Elegia

    Elegia
    Author: Ivan Lätti
    Photographer: Thabo Maphisa

    Elegia is a genus of tufted or rhizomatous perennials in the Restionaceae family.

    The widely spaced culms are simple or branched, cylindrical or compressed, often growing secondary, short, sterile stems from culm nodes. The usually deciduous leaf sheaths fit tightly or loosely around the culms, persistent in some species.

    The male inflorescences (on separate but similar plants) usually have woody perianths, the florets often smaller than the female ones but otherwise similar. The spikelets are numerous, terminal and solitary, or growing in spikes or panicles. The compressed perianths have six segments. The anthers are visible but short-lived. The many spikelets produce much pollen, often ripe for release after rain.

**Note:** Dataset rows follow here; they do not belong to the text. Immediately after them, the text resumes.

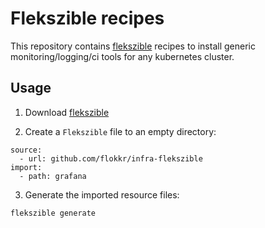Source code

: # Flekszible recipes

This repository contains [flekszible](https://github.com/elek/flekszible) recipes to install generic monitoring/logging/ci tools for any kubernetes cluster.

## Usage

1. Download [flekszible](https://github.com/elek/flekszible)

2. Create a `Flekszible` file to an empty directory:

```
source:
  - url: github.com/flokkr/infra-flekszible
import:
  - path: grafana
```

3. Generate the imported resource files:

```
flekszible generate
```
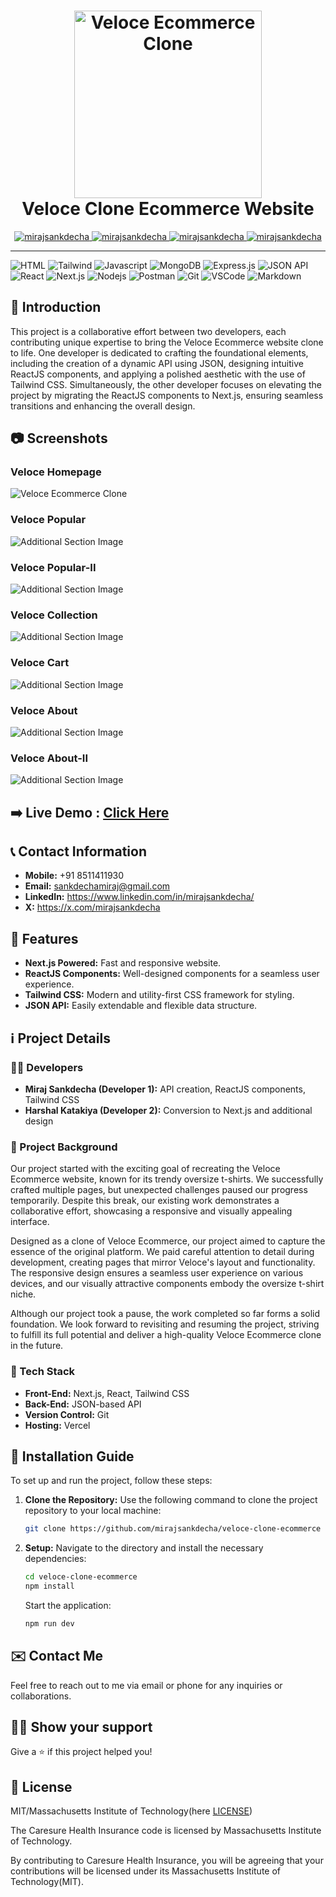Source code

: <h1 align="center">
  <a href="https://your-ecommerce-clone-demo-link.com/" target="_blank">
    <img src="https://github.com/mirajsankdecha/veloce-clone-ecommerce/blob/main/public/Logo.png" alt="Veloce Ecommerce Clone" width="300">
  </a>
  <br>
  Veloce Clone Ecommerce Website
</h1>

<p align="center">
  <a href="https://mirajsankdecha.vercel.app/" target="_blank">
    <img src="https://img.shields.io/badge/Website-DC143C?style=for-the-badge&logo=medium&logoColor=white" alt="mirajsankdecha" />
  </a>
  <a href="www.linkedin.com/in/mirajsankdecha" target="_blank">
    <img src="https://img.shields.io/badge/LinkedIn-0077B5?style=for-the-badge&logo=linkedin&logoColor=white" alt="mirajsankdecha" />
  </a>
  <a href="https://twitter.com/mirajsankdecha" target="_blank">
    <img src="https://img.shields.io/badge/Twitter-1DA1F2?style=for-the-badge&logo=twitter&logoColor=white" alt="mirajsankdecha" />
  </a>
  <a href="https://www.instagram.com/mirajgajjar731/?igshid=MzNlNGNkZWQ4Mg%3D%3D" target="_blank">
    <img src="https://img.shields.io/badge/Instagram-fe4164?style=for-the-badge&logo=instagram&logoColor=white" alt="mirajsankdecha" />
  </a> 
</p>

---

![HTML](https://img.shields.io/badge/HTML5-E34F26?style=for-the-badge&logo=html5&logoColor=white)
![Tailwind](https://img.shields.io/badge/Tailwind_CSS-092749?style=for-the-badge&logo=tailwindcss&logoColor=06B6D4&labelColor=000000)
![Javascript](https://img.shields.io/badge/Javascript-F0DB4F?style=for-the-badge&labelColor=black&logo=javascript&logoColor=F0DB4F)
![MongoDB](https://img.shields.io/badge/MongoDB-4EA94B?style=for-the-badge&logo=mongodb&logoColor=white)
![Express.js](https://img.shields.io/badge/Express.js-000000?style=for-the-badge&logo=express&logoColor=white)
![JSON API](https://img.shields.io/badge/JSON_API-000000?style=for-the-badge&logo=json&logoColor=white)
![React](https://img.shields.io/badge/-React-61DBFB?style=for-the-badge&labelColor=black&logo=react&logoColor=61DBFB)
![Next.js](https://img.shields.io/badge/Next.js-000000?style=for-the-badge&logo=next.js&logoColor=white)
![Nodejs](https://img.shields.io/badge/Nodejs-3C873A?style=for-the-badge&labelColor=black&logo=node.js&logoColor=3C873A)
![Postman](https://img.shields.io/badge/Postman-FF6C37?style=for-the-badge&logo=postman&logoColor=white)
![Git](https://img.shields.io/badge/Git-F05032?style=for-the-badge&logo=git&logoColor=white)
![VSCode](https://img.shields.io/badge/Visual_Studio-0078d7?style=for-the-badge&logo=visual%20studio&logoColor=white)
![Markdown](https://img.shields.io/badge/Markdown-000000?style=for-the-badge&logo=markdown&logoColor=white)

## :pencil: Introduction

This project is a collaborative effort between two developers, each contributing unique expertise to bring the Veloce Ecommerce website clone to life. One developer is dedicated to crafting the foundational elements, including the creation of a dynamic API using JSON, designing intuitive ReactJS components, and applying a polished aesthetic with the use of Tailwind CSS. Simultaneously, the other developer focuses on elevating the project by migrating the ReactJS components to Next.js, ensuring seamless transitions and enhancing the overall design.


## :camera: Screenshots

### Veloce Homepage
![Veloce Ecommerce Clone](https://github.com/mirajsankdecha/veloce-clone-ecommerce/blob/main/public/home.png)

### Veloce Popular
![Additional Section Image](https://github.com/mirajsankdecha/veloce-clone-ecommerce/blob/main/public/popular.png)

### Veloce Popular-II
![Additional Section Image](https://github.com/mirajsankdecha/veloce-clone-ecommerce/blob/main/public/popular-2.png)

### Veloce Collection
![Additional Section Image](https://github.com/mirajsankdecha/veloce-clone-ecommerce/blob/main/public/collection.png)

### Veloce Cart
![Additional Section Image](https://github.com/mirajsankdecha/veloce-clone-ecommerce/blob/main/public/cart.png)

### Veloce About
![Additional Section Image](https://github.com/mirajsankdecha/veloce-clone-ecommerce/blob/main/public/about.png)

### Veloce About-II
![Additional Section Image](https://github.com/mirajsankdecha/veloce-clone-ecommerce/blob/main/public/about-2.png)

## :arrow_right: **Live Demo** : [Click Here](https://veloce-clone-ecommerce.vercel.app/)

## :telephone_receiver: Contact Information

- **Mobile:** +91 8511411930
- **Email:** sankdechamiraj@gmail.com
- **LinkedIn:** https://www.linkedin.com/in/mirajsankdecha/
- **X:** https://x.com/mirajsankdecha

## :rocket: Features

- **Next.js Powered:** Fast and responsive website.
- **ReactJS Components:** Well-designed components for a seamless user experience.
- **Tailwind CSS:** Modern and utility-first CSS framework for styling.
- **JSON API:** Easily extendable and flexible data structure.

## :information_source: Project Details

### :man_technologist: Developers

- **Miraj Sankdecha (Developer 1):** API creation, ReactJS components, Tailwind CSS
- **Harshal Katakiya (Developer 2):** Conversion to Next.js and additional design
  
### :pushpin: Project Background

Our project started with the exciting goal of recreating the Veloce Ecommerce website, known for its trendy oversize t-shirts. We successfully crafted multiple pages, but unexpected challenges paused our progress temporarily. Despite this break, our existing work demonstrates a collaborative effort, showcasing a responsive and visually appealing interface.

Designed as a clone of Veloce Ecommerce, our project aimed to capture the essence of the original platform. We paid careful attention to detail during development, creating pages that mirror Veloce's layout and functionality. The responsive design ensures a seamless user experience on various devices, and our visually attractive components embody the oversize t-shirt niche.

Although our project took a pause, the work completed so far forms a solid foundation. We look forward to revisiting and resuming the project, striving to fulfill its full potential and deliver a high-quality Veloce Ecommerce clone in the future.

### :wrench: Tech Stack

- **Front-End:** Next.js, React, Tailwind CSS
- **Back-End:** JSON-based API
- **Version Control:** Git
- **Hosting:** Vercel

## :wrench: Installation Guide

To set up and run the project, follow these steps:

1. **Clone the Repository:** Use the following command to clone the project repository to your local machine:

   ```bash
   git clone https://github.com/mirajsankdecha/veloce-clone-ecommerce
   ```

2. **Setup:** Navigate to the directory and install the necessary dependencies:

   ```bash
   cd veloce-clone-ecommerce
   npm install
   ```

   Start the application:

   ```bash
   npm run dev
   ```

## :envelope: Contact Me

Feel free to reach out to me via email or phone for any inquiries or collaborations.
 ## :man_astronaut: Show your support

Give a ⭐️ if this project helped you!

## :page_facing_up: License

MIT/Massachusetts Institute of Technology(here [LICENSE](https://github.com/mirajsankdecha/veloce-clone-ecommerce/blob/main/LICENSE))

The Caresure Health Insurance code is licensed by Massachusetts Institute of Technology.

By contributing to Caresure Health Insurance, you will be agreeing that your contributions will be licensed under its Massachusetts Institute of Technology(MIT).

    The female inflorescences comprise large numbers of compact spikelets clustered at nodes behind persistent spathes. The spikelets vary in number of florets across the species, longer than their bracts. The perianth is somewhat three-angled, bony and black. The styles are feathery. The plants are wind-pollinated. The one-locular ovary is usually three-angled, the fruit a three-angled, quite small nutlet or capsule.

    The 35 Elegia species are found in the Northern, the Western and the Eastern Cape. The plant in picture is Elegia capensis (Dorrat-Haaksma and Linder, 2012; Leistner, (Ed.), 2000; Vlok and Schutte-Vlok, 2015; Manning, 2007).